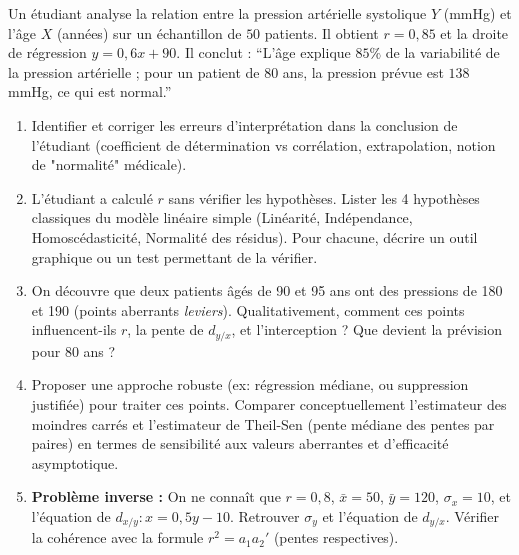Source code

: \documentclass[11pt]{article}
\begin{document}
\begin{exercice}
Un étudiant analyse la relation entre la pression artérielle systolique $Y$ (mmHg) et l'âge $X$ (années) sur un échantillon de $50$ patients. Il obtient $r = 0,85$ et la droite de régression $y = 0,6x + 90$. Il conclut : ``L'âge explique $85\%$ de la variabilité de la pression artérielle ; pour un patient de 80 ans, la pression prévue est $138$ mmHg, ce qui est normal.''
\begin{enumerate}
    \item Identifier et corriger les erreurs d'interprétation dans la conclusion de l'étudiant (coefficient de détermination vs corrélation, extrapolation, notion de "normalité" médicale).
    \item L'étudiant a calculé $r$ sans vérifier les hypothèses. Lister les 4 hypothèses classiques du modèle linéaire simple (Linéarité, Indépendance, Homoscédasticité, Normalité des résidus). Pour chacune, décrire un outil graphique ou un test permettant de la vérifier.
    \item On découvre que deux patients âgés de 90 et 95 ans ont des pressions de 180 et 190 (points aberrants \textit{leviers}). Qualitativement, comment ces points influencent-ils $r$, la pente de $d_{y/x}$, et l'interception ? Que devient la prévision pour 80 ans ?
    \item Proposer une approche robuste (ex: régression médiane, ou suppression justifiée) pour traiter ces points. Comparer conceptuellement l'estimateur des moindres carrés et l'estimateur de Theil-Sen (pente médiane des pentes par paires) en termes de sensibilité aux valeurs aberrantes et d'efficacité asymptotique.
    \item \textbf{Problème inverse :} On ne connaît que $r=0,8$, $\bar{x}=50$, $\bar{y}=120$, $\sigma_x=10$, et l'équation de $d_{x/y} : x = 0,5y - 10$. Retrouver $\sigma_y$ et l'équation de $d_{y/x}$. Vérifier la cohérence avec la formule $r^2 = a_1 a_2'$ (pentes respectives).
\end{enumerate}
\end{exercice}
\end{document}

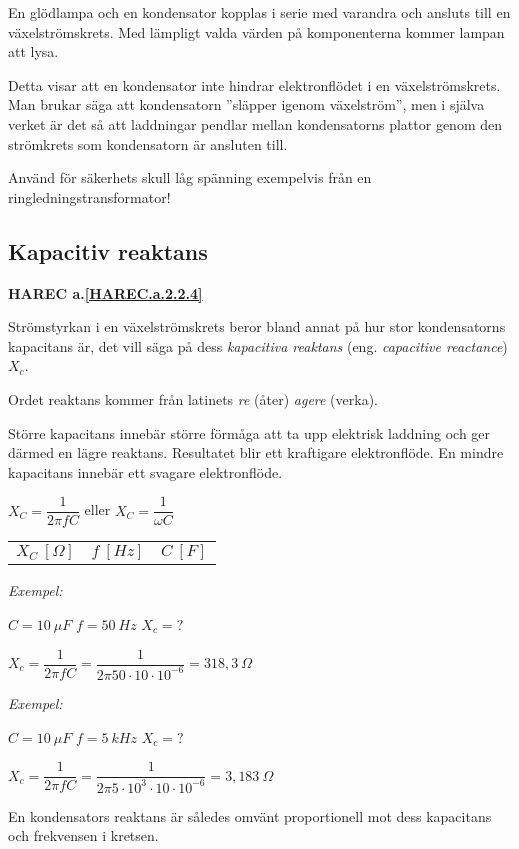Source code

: En glödlampa och en kondensator kopplas i serie med varandra och ansluts till en
växelströmskrets. Med lämpligt valda värden på komponenterna kommer lampan att
lysa.

Detta visar att en kondensator inte hindrar elektronflödet i en växelströmskrets.
Man brukar säga att kondensatorn ''släpper igenom växelström'', men i själva 
verket är det så att laddningar pendlar mellan kondensatorns plattor genom den
strömkrets som kondensatorn är ansluten till.

Använd för säkerhets skull låg spänning exempelvis från en ringledningstransformator!

\subsection{Kapacitiv reaktans}
\textbf{HAREC a.\ref{HAREC.a.2.2.4}\label{myHAREC.a.2.2.4}}

Strömstyrkan i en växelströmskrets beror bland annat på hur stor kondensatorns
kapacitans är, det vill säga på dess \emph{kapacitiva reaktans} (eng.
\emph{capacitive reactance}) \(X_c\).

Ordet reaktans kommer från latinets \emph{re} (åter) \emph{agere} (verka).

Större kapacitans innebär större förmåga att ta upp elektrisk laddning och ger
därmed en lägre reaktans. Resultatet blir ett kraftigare elektronflöde.
En mindre kapacitans innebär ett svagare elektronflöde.

\(X_C = \dfrac{1}{2\pi fC}\) eller \(X_C = \dfrac{1}{\omega C}\)

\begin{tabular}{lll}
\(X_C\ [\Omega]\) & \(f\ [Hz]\) & \(C\ [F]\) 
\end{tabular}

\emph{Exempel:}

\(C = 10\ \mu F\) \(f = 50\ Hz\) \(X_c = ?\)

\(X_c = \dfrac{1}{2\pi fC} = \dfrac{1}{2\pi 50 \cdot 10 \cdot 10^{-6}} = 318,3\ \Omega\)

\emph{Exempel:}

\(C = 10\ \mu F\) \(f = 5\ kHz\) \(X_c = ?\)

\(X_c = \dfrac{1}{2\pi fC} = \dfrac{1}{2\pi 5 \cdot 10^3 \cdot 10 \cdot 10^{-6}}
= 3,183\ \Omega\)

En kondensators reaktans är således omvänt proportionell mot dess kapacitans
och frekvensen i kretsen.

------------------------------

Would you reproduce the lines above, from the very first through the line containing "pour 80 ans ?", exactly and without the pictures?

Source code

: \documentclass[11pt]{article}
\begin{document}
\begin{exercice}
Un étudiant analyse la relation entre la pression artérielle systolique $Y$ (mmHg) et l'âge $X$ (années) sur un échantillon de $50$ patients. Il obtient $r = 0,85$ et la droite de régression $y = 0,6x + 90$. Il conclut : ``L'âge explique $85\%$ de la variabilité de la pression artérielle ; pour un patient de 80 ans, la pression prévue est $138$ mmHg, ce qui est normal.''
\begin{enumerate}
    \item Identifier et corriger les erreurs d'interprétation dans la conclusion de l'étudiant (coefficient de détermination vs corrélation, extrapolation, notion de "normalité" médicale).
    \item L'étudiant a calculé $r$ sans vérifier les hypothèses. Lister les 4 hypothèses classiques du modèle linéaire simple (Linéarité, Indépendance, Homoscédasticité, Normalité des résidus). Pour chacune, décrire un outil graphique ou un test permettant de la vérifier.
    \item On découvre que deux patients âgés de 90 et 95 ans ont des pressions de 180 et 190 (points aberrants \textit{leviers}). Qualitativement, comment ces points influencent-ils $r$, la pente de $d_{y/x}$, et l'interception ? Que devient la prévision pour 80 ans ?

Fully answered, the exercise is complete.